Joe's answer gets to the most important reason for the difference.

In addition, there is also much more risk in overcalling at the two level. Opponents won't usually be able to double your one-level overcall for penalties. It is very rarely correct to defend a doubled contract at the one level (if you can take eight tricks in opponent's chosen suit, collecting 300 NV or 500 V, you can likely make at least game in your own strain). Also, the opponents usually have very little idea of their own side's assets, so they must communicate to their partner instead of trying to penalize opponents.

All this means that you are able to make one-level overcalls with worse hands, potentially helping partner to make a good lead or find a good sacrifice. On the other hand, it is more often possible to penalize a two-level overcall when opponents have stepped out of line, so your two-level overcalls should be strong enough to reduce this risk.


The big problem with overcalls at the 2 level is you have a lot less room to stop before game, so it's harder to get to anything useful. Thus, it's important that partner have a good sense of your strength.

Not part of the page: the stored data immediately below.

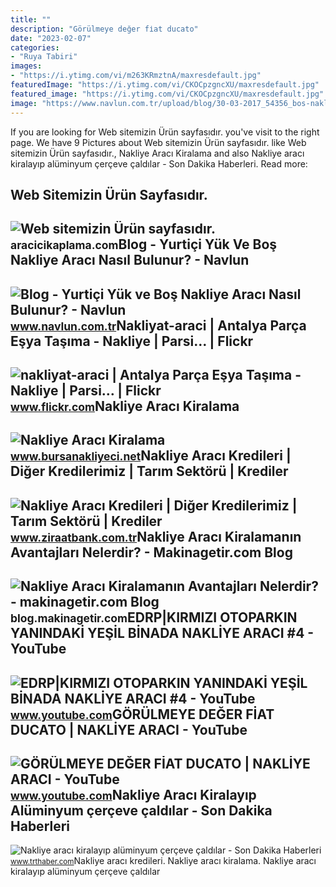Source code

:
 ```yaml
---
title: ""
description: "Görülmeye değer fi̇at ducato"
date: "2023-02-07"
categories:
- "Ruya Tabiri"
images:
- "https://i.ytimg.com/vi/m263KRmztnA/maxresdefault.jpg"
featuredImage: "https://i.ytimg.com/vi/CKOCpzgncXU/maxresdefault.jpg"
featured_image: "https://i.ytimg.com/vi/CKOCpzgncXU/maxresdefault.jpg"
image: "https://www.navlun.com.tr/upload/blog/30-03-2017_54356_bos-nakliye-araci.jpg"
---
```


If you are looking for Web sitemizin Ürün sayfasıdır. you've visit to the right page. We have 9 Pictures about Web sitemizin Ürün sayfasıdır. like Web sitemizin Ürün sayfasıdır., Nakliye Aracı Kiralama and also Nakliye aracı kiralayıp alüminyum çerçeve çaldılar - Son Dakika Haberleri. Read more:

Web Sitemizin Ürün Sayfasıdır.
------------------------------

 ![Web sitemizin Ürün sayfasıdır.](https://aracicikaplama.com/aspsite/galeri/20200727__6941644549.JPG) <small>aracicikaplama.com</small>Blog - Yurtiçi Yük Ve Boş Nakliye Aracı Nasıl Bulunur? - Navlun
---------------------------------------------------------------

 ![Blog - Yurtiçi Yük ve Boş Nakliye Aracı Nasıl Bulunur? - Navlun](https://www.navlun.com.tr/upload/blog/30-03-2017_54356_bos-nakliye-araci.jpg) <small>www.navlun.com.tr</small>Nakliyat-araci | Antalya Parça Eşya Taşıma - Nakliye | Parsi… | Flickr
----------------------------------------------------------------------

 ![nakliyat-araci | Antalya Parça Eşya Taşıma - Nakliye | Parsi… | Flickr](https://live.staticflickr.com/65535/51562059564_c75c15b962_b.jpg) <small>www.flickr.com</small>Nakliye Aracı Kiralama
----------------------

 ![Nakliye Aracı Kiralama](https://www.bursanakliyeci.net/tema/genel/uploads/haberler/kucuk-nakliye-araci.jpg) <small>www.bursanakliyeci.net</small>Nakliye Aracı Kredileri | Diğer Kredilerimiz | Tarım Sektörü | Krediler
-----------------------------------------------------------------------

 ![Nakliye Aracı Kredileri | Diğer Kredilerimiz | Tarım Sektörü | Krediler](https://www.ziraatbank.com.tr/PublishingImages/Subpage/girisimci/krediler/Nakliye_Araci_Kredileri.jpg) <small>www.ziraatbank.com.tr</small>Nakliye Aracı Kiralamanın Avantajları Nelerdir? - Makinagetir.com Blog
----------------------------------------------------------------------

 ![Nakliye Aracı Kiralamanın Avantajları Nelerdir? - makinagetir.com Blog](https://blog.makinagetir.com/wp-content/uploads/2022/09/nakliye-araci-kiralamanin-avantajlari-2048x1138.jpg) <small>blog.makinagetir.com</small>EDRP|KIRMIZI OTOPARKIN YANINDAKİ YEŞİL BİNADA NAKLİYE ARACI #4 - YouTube
------------------------------------------------------------------------

 ![EDRP|KIRMIZI OTOPARKIN YANINDAKİ YEŞİL BİNADA NAKLİYE ARACI #4 - YouTube](https://i.ytimg.com/vi/CKOCpzgncXU/maxresdefault.jpg) <small>www.youtube.com</small>GÖRÜLMEYE DEĞER FİAT DUCATO | NAKLİYE ARACI - YouTube
-----------------------------------------------------

 ![GÖRÜLMEYE DEĞER FİAT DUCATO | NAKLİYE ARACI - YouTube](https://i.ytimg.com/vi/m263KRmztnA/maxresdefault.jpg) <small>www.youtube.com</small>Nakliye Aracı Kiralayıp Alüminyum çerçeve çaldılar - Son Dakika Haberleri
-------------------------------------------------------------------------

 ![Nakliye aracı kiralayıp alüminyum çerçeve çaldılar - Son Dakika Haberleri](https://trthaberstatic.cdn.wp.trt.com.tr/resimler/1762000/nakliye-araci-kiralayip-hirsizlik-dha-1763599_2.jpg) <small>www.trthaber.com</small>Nakliye aracı kredileri. Nakliye aracı kiralama. Nakliye aracı kiralayıp alüminyum çerçeve çaldılar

If you could overcall with QT743 and 9 points 2H over 1S, or you could have KQT754 and 12 points and make the same call, how is partner supposed to know whether to pass or bid on with A32 A86 Q8432 T4? In the first hand you probably make at most 2H, and on the second hand you might have a decent shot at game, especially if you're short in diamonds, with something like K8 KQT754 K9 J85 or one of a number of other possibilities.

As such, 2 level overcall promises more, so that partner knows how to bid effectively. Different partnerships have different lines here - some will absolutely require 6, some will require a very good 5 or decent 6, some care more about points than others - but the point is that you want a better (smaller) defined range of possible hands, so you can get to the effective games more easily.

This focus on games is because that's where the actual value is in these overcalls. When you have the inferior suit, it's harder to compete for part scores - if this is a hand where opponents and you can both take 8 tricks, you're not going to end up with the contract unless opponents don't realize their strength. If you both have 20 points, then 1S-2H-2S-ppp isn't going to help you any.